Making a functional magnetic resonance image demands a lot of its subjects. In a return to the earliest days of photography, you have to lie still for minutes to allow the fMRI machine to complete its tour of your skull. “Moving just a millimeter leaves a blur on the screen,” as Saxe writes at Smithsonian.com. “The mother and baby must hold their pose, as if for a daguerreotype.”
Saxe’s work centers on a fundamental question: How people grapple with the realization that other people have thoughts inside their heads — an area of research called “theory of mind.”
Becoming aware of the fact that people around you are thinking and learning to analyze what those thoughts might be, is a capacity that human beings develop over time — which has led Saxe to attempt to make fMRI images of ever younger children. That allows her to track how growing brains, growing people, form the ability to imagine the reality of other’s minds.
There’s no science in Saxe’s picture of herself with her son — or rather, there’s no data to be used in any formal extension of her theory of mind research. Instead, one reading of the image is simply as a marker, a measure of the current state of a scientific project.

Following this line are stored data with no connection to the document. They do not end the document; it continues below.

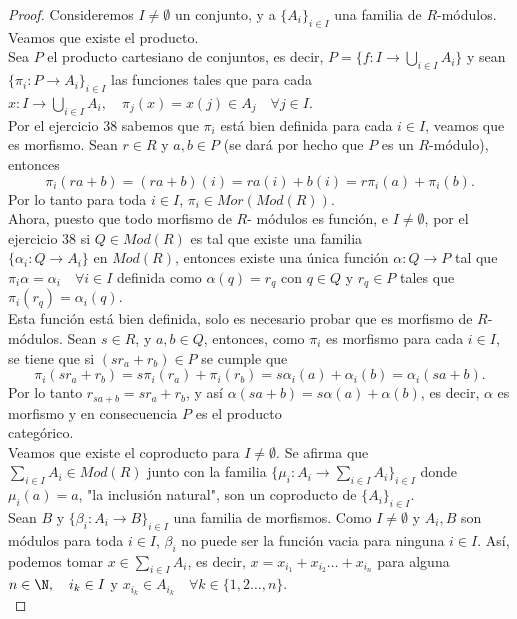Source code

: \documentclass{article}
\begin{document}
\begin{enumerate}[label=\textbf{Ej \arabic*.}]
\begin{proof}
Consideremos $I\neq \emptyset$ un conjunto, y a $\{A_i\}_{i\in I}$ una familia de $R$-módulos. Veamos que existe el producto.\\
Sea $P$ el producto cartesiano de conjuntos, es decir, $P=\{f:I\to \displaystyle\bigcup_{i\in I}A_i\}$ y sean $\{\pi_i:P\to A_i\}_{i\in I}$ las funciones
tales que para cada\\ $x:I\to  \displaystyle\bigcup_{i\in I}A_i,\quad \pi_j(x)=x(j)\in A_j\quad \forall j\in I$.\\

Por el ejercicio 38 sabemos que $\pi_i$ está bien definida para cada $i\in I$, veamos que es morfismo. Sean $r\in R$ y $a,b\in P$ (se dará por hecho
que $P$ es un $R$-módulo), entonces 
\[\pi_i(ra+b)=(ra+b)(i)=ra(i)+b(i)=r\pi_i(a)+\pi_i(b).
\]
Por lo tanto para toda $i\in I$, $\pi_i\in Mor(Mod(R))$.\\

Ahora, puesto que todo morfismo de $R$- módulos es función, e $I\neq \emptyset$, por el ejercicio 38 si $Q\in Mod(R)$ es tal que existe una familia\\
$\{\alpha_i:Q\to A_i\}$ en $Mod(R)$, entonces existe una única función $\alpha:Q\to P$ tal que $\pi_i\alpha=\alpha_i\quad \forall i\in I$ definida como 
$\alpha(q)=r_q$ con $q\in Q$ y $r_q\in P$ tales que $\pi_i(r_q)=\alpha_i(q).$\\

Esta función está bien definida, solo es necesario probar que es morfismo de $R$-módulos. Sean $s\in R$, y $a,b\in Q$, entonces, como $\pi_i$ es morfismo
para cada $i\in I$, se tiene que si $(s r_a+r_b)\in P$ se cumple que
\[\pi_i(sr_a+r_b)=s\pi_i(r_a)+\pi_i(r_b)=s\alpha_i(a)+\alpha_i(b)=\alpha_i(sa+b).
\]
Por lo tanto $r_{sa+b}=sr_a+r_b$, y así $\alpha(sa+b)=s\alpha(a)+\alpha(b)$, es decir, $\alpha$ es morfismo y en consecuencia $P$ es el producto\\
 categórico. \\

Veamos que existe el coproducto para $I\neq \emptyset$. Se afirma que \\$\displaystyle\sum_{i\in I}A_i\in Mod(R)$ junto con la familia
$\{\mu_i:A_i\to \displaystyle\sum_{i\in I}A_i\}_{i\in I}$ donde $\mu_i(a)=a$, "la inclusión natural", son un coproducto de $\{A_i\}_{i\in I}$.\\

Sean $B$ y $\{\beta_i:A_i\to B\}_{i\in I}$ una familia de morfismos. Como $I\neq \emptyset$ y $A_i,B$ son módulos para toda $i\in I$, 
$\beta_i$ no puede ser la función vacia para ninguna $i\in I$. Así, podemos tomar $x\in \displaystyle\sum_{i\in I}A_i$, es decir, 
$x=x_{i_1}+x_{i_2}\ldots +x_{i_n}$ para alguna $n\in \N,\quad i_k\in I$ y $x_{i_k}\in A_{i_k}\quad \forall k\in\{1,2\ldots,n\}$.\\


\end{proof}
\end{enumerate}
\end{document}
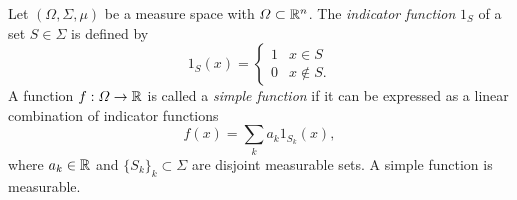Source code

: \begin{definition}
    Let $(\Omega,\Sigma,\mu)$ be a measure space with $\Omega\subset\R^n$. The \emph{indicator function} $1_S$ of a set $S\in\Sigma$ is defined by 
    \begin{equation*}
        1_S(x) = \begin{cases}
            1 & x\in S\\
            0 & x\notin S.
        \end{cases}
    \end{equation*}
    A function $f:\Omega\to \R$ is called a \emph{simple function} if it can be expressed as a linear combination of indicator functions 
    \begin{equation}\label{def:simple-functions}
        f(x) = \sum_k a_k 1_{S_k}(x),
    \end{equation}
    where $a_k\in\R$ and $\{S_k\}_k\subset \Sigma$ are disjoint measurable sets. A simple function is measurable. 
\end{definition}
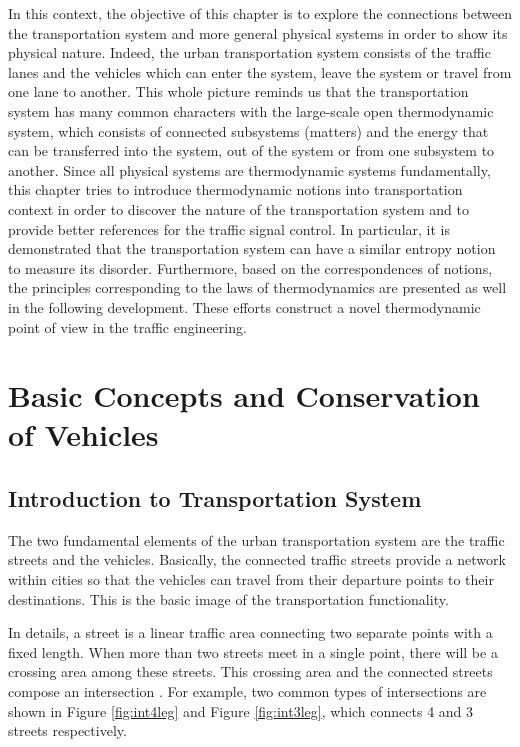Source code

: \documentclass[preprint,authoryear,12pt]{elsarticle}
\begin{document}
In this context, the objective of this chapter is to explore the
connections between the transportation system and more general
physical systems in order to show its physical nature.
%
Indeed, the urban transportation system consists of the traffic lanes
and the vehicles which can enter the system, leave the system or
travel from one lane to another. This whole picture reminds us that
the transportation system has many common characters with the
large-scale open thermodynamic system, which consists of connected
subsystems (matters) and the energy that can be transferred into the
system, out of the system or from one subsystem to another. Since all
physical systems are thermodynamic systems fundamentally, this
chapter tries to introduce thermodynamic notions into transportation
context in order to discover the nature of the transportation system
and to provide better references for the traffic signal control. In
particular, it is demonstrated that the transportation system can
have a similar entropy notion to measure its disorder. Furthermore,
based on the correspondences of notions, the principles corresponding
to the laws of thermodynamics are presented as well in the following
development. These efforts construct a novel thermodynamic point of
view in the traffic engineering.

\section{Basic Concepts and Conservation of Vehicles}

\subsection{Introduction to Transportation System}

The two fundamental elements of the urban transportation system are
the traffic streets and the vehicles. Basically, the connected
traffic streets provide a network within cities so that the vehicles
can travel from their departure points to their destinations. This is
the basic image of the transportation functionality.

In details, a street is a linear traffic area connecting two separate
points with a fixed length. When more than two streets meet in a
single point, there will be a crossing area among these streets. This
crossing area and the connected streets compose an intersection
\citep{papageorgiou_review_2003}. For example, two common types of
intersections are shown in Figure \ref{fig:int4leg} and Figure
\ref{fig:int3leg}, which connects 4 and 3 streets respectively.
\end{document}
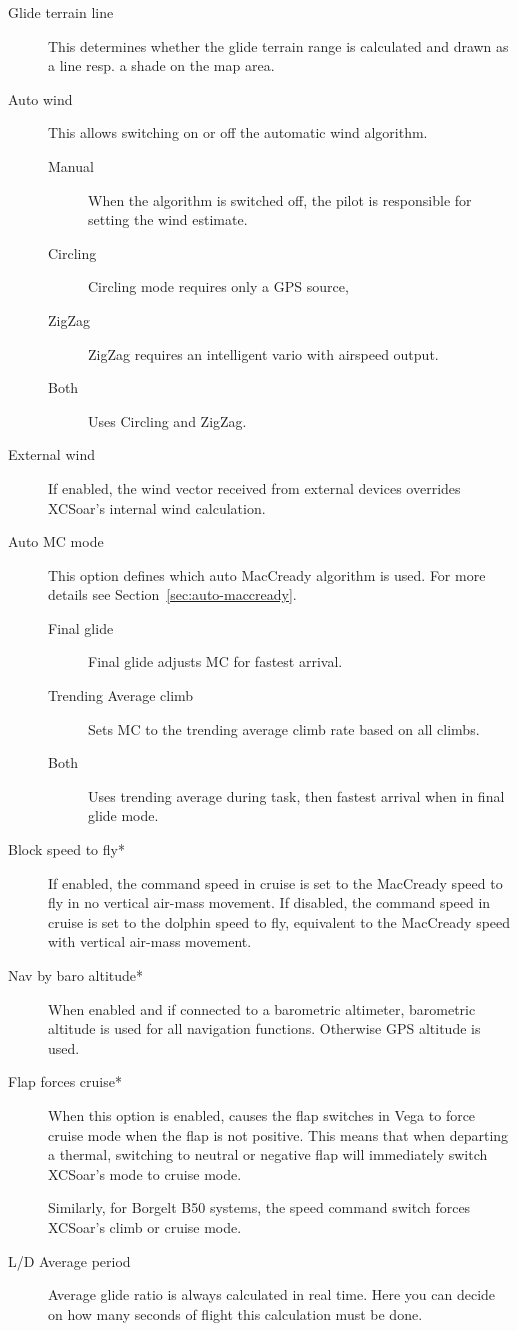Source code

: \documentclass[a4paper,12pt]{refrep}
\begin{document}
\begin{description}
\item[Glide terrain line]  \label{conf:gliderange} This determines whether the
glide terrain range is calculated and drawn as a line resp. a shade on the map area.
\item[Auto wind]  \label{conf:autowind} This allows switching on or off the
automatic wind algorithm.
 \begin{description}
\item[Manual]  When the algorithm is switched off, the pilot is responsible for
  setting the wind estimate.
\item[Circling]  Circling mode requires only a GPS source, 
\item[ZigZag]  ZigZag requires an intelligent vario with airspeed output.
\item[Both]  Uses Circling and ZigZag.
\end{description}

\item[External wind]  If enabled, the wind vector received from external
devices overrides XCSoar's internal wind calculation.

\item[Auto MC mode] This option defines which auto MacCready algorithm is used.
For more details see Section~\ref{sec:auto-maccready}.
 \begin{description}
\item[Final glide] Final glide adjusts MC for fastest arrival.
\item[Trending Average climb]  Sets MC to the trending average climb rate
based on all climbs.
\item[Both] Uses trending average during task, then fastest arrival when in
final glide mode.
\end{description}

\item[Block speed to fly*] If enabled, the command speed in cruise
  is set to the MacCready speed to fly in no vertical air-mass movement.
  If disabled, the command speed in cruise is set to the dolphin speed to fly,
  equivalent to the MacCready speed with vertical air-mass movement.

\item[Nav by baro altitude*] When enabled and if connected to a barometric
  altimeter, barometric altitude is used for all navigation functions. Otherwise
  GPS altitude is used.

\item[Flap forces cruise*]
  When this option is enabled, causes the flap switches in Vega to
  force cruise mode when the flap is not positive.  This means that
  when departing a thermal, switching to neutral or negative flap will
  immediately switch XCSoar's mode to cruise mode.

  Similarly, for Borgelt B50 systems, the speed command switch forces
  XCSoar's climb or cruise mode.

\item[L/D Average period] Average glide ratio is always calculated in real time. Here you can decide 
on how many seconds of flight this calculation must be done.
\end{description}
\end{document}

Saxe writes that the juxtaposition of her mature brain with the just-getting-started one of her son is the “depiction of one of the hardest problems in neuroscience: How will changes in that specific little organ accomplish the unfolding of a whole human mind?”
That is: This picture captures a key step in the process of discovery — the moment when a human invention extends the reach of human senses into realms that were until then not just unexplored but unreachable. New instruments don’t just reveal more of something, more detail, better precision, or what have you. Often, as here, they open windows onto whole new vistas. We’re a very long way yet from answering Saxe’s question, but in the sight of her and her son’s brains we can recognize that an answer is possible.
That’s reason enough to borrow an afternoon of scanner time — but that’s not the whole story behind this picture. Saxe says she and her colleagues made this particular fMRI image “because we wanted to see it.” She reads in it a specific story, an argument. Mother and Child is an old, old trope, in art and in human experience, and as Saxe writes, there is a reflex to elevate “the maternal values, and the women who embody them” to the exclusion of the possibility (or propriety) of those same women exercising their smarts in any out-of-the-home role.
Saxe with her son, depicted and depicting — as she writes, neuroscientist and mother — collude in the same single frame. That was the goal, to create “an old image made new.” And there it is, in the traditional gesture of a mother kissing her child, and the utterly new view of that caress from the inside out.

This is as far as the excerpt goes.